From af0955c58b06998b73540195363e6833b1382b42 Mon Sep 17 00:00:00 2001
From: Zahary Karadjov <zahary@gmail.com>
Date: Tue, 18 Aug 2020 13:51:27 +0300
Subject: [PATCH] Add comments explaning a possible deadlock

---
 libp2p/protocols/pubsub/pubsubpeer.nim | 14 +++++++++++++-
 1 file changed, 13 insertions(+), 1 deletion(-)

diff --git a/libp2p/protocols/pubsub/pubsubpeer.nim b/libp2p/protocols/pubsub/pubsubpeer.nim
index 7c084bc..15004d7 100644
--- a/libp2p/protocols/pubsub/pubsubpeer.nim
+++ b/libp2p/protocols/pubsub/pubsubpeer.nim
@@ -147,7 +147,19 @@ proc getSendConn(p: PubSubPeer): Future[Connection] {.async.} =
     # and later close one of them, other implementations such as rust-libp2p
     # become deaf to our messages (potentially due to the clean-up associated
     # with closing connections). To prevent this, we use a lock that ensures
-    # that only a single dial will be performed for each peer:
+    # that only a single dial will be performed for each peer.
+    #
+    # Nevertheless, this approach is still quite problematic because the gossip
+    # sends and their respective dials may be started from the mplex read loop.

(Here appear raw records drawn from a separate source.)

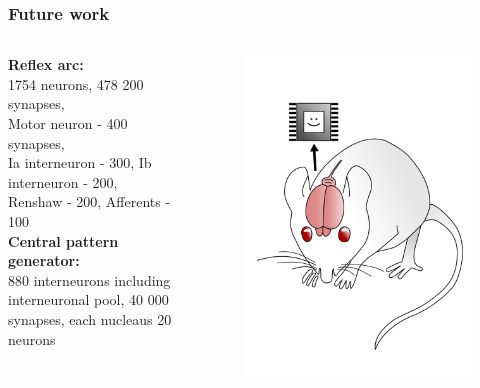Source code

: \documentclass[12pt, aspectratio=169]{beamer}
\begin{document}
\begin{frame}
  \frametitle{Future work}
\begin{columns}[c]

\textbf{Reflex arc:}\\
1754 neurons, 478 200 synapses,\\
Motor neuron - 400 synapses,\\
Ia interneuron - 300,
Ib interneuron - 200,\\
Renshaw - 200,
Afferents - 100\\

\textbf{Central pattern generator:}\\
880 interneurons including interneuronal pool,
40 000 synapses,
each nucleaus 20 neurons

\begin{figure}
\includegraphics[width=1.0\linewidth]{mousebrainpink}
\end{figure}
\end{columns}
\end{frame}
\end{document}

+    # This may cause the read loop to get stuck which ultimately results in a
+    # deadlock when the other side tries to send us any other message that must
+    # be routed through mplex (it will be stuck on `pushTo`). Such messages
+    # naturally arise in the process of dialing itself.
+    #
+    # See https://github.com/status-im/nim-libp2p/issues/337
+    #
+    # One possible long-term solution is to avoid "blocking" the mplex read
+    # loop by making the gossip send non-blocking through the use of a queue.
     await p.dialLock.acquire()
 
     # Another concurrent dial may have populated p.sendConn